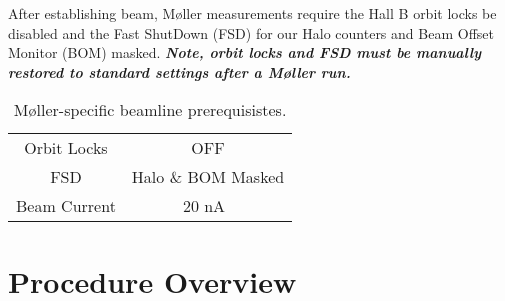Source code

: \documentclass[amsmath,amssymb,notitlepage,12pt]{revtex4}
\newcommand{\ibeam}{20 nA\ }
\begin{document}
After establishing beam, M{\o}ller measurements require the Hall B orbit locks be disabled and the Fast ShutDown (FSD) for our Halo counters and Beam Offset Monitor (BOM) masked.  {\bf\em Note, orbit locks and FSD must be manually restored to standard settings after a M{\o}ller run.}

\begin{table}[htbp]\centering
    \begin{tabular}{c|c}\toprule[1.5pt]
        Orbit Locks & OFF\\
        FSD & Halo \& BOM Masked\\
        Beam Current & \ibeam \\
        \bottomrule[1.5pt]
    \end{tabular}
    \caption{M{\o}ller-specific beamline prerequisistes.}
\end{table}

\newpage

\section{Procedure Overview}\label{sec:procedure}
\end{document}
--------------------------------
● **The task**: Omit the pictures and copy the records above exactly.

● **Exercise answer**:
Source code

: \documentclass[amsmath,amssymb,notitlepage,12pt]{revtex4}
\newcommand{\ibeam}{20 nA\ }
\begin{document}
After establishing beam, M{\o}ller measurements require the Hall B orbit locks be disabled and the Fast ShutDown (FSD) for our Halo counters and Beam Offset Monitor (BOM) masked.  {\bf\em Note, orbit locks and FSD must be manually restored to standard settings after a M{\o}ller run.}

\begin{table}[htbp]\centering
    \begin{tabular}{c|c}\toprule[1.5pt]
        Orbit Locks & OFF\\
        FSD & Halo \& BOM Masked\\
        Beam Current & \ibeam \\
        \bottomrule[1.5pt]
    \end{tabular}
    \caption{M{\o}ller-specific beamline prerequisistes.}
\end{table}

\newpage

\section{Procedure Overview}\label{sec:procedure}
\end{document}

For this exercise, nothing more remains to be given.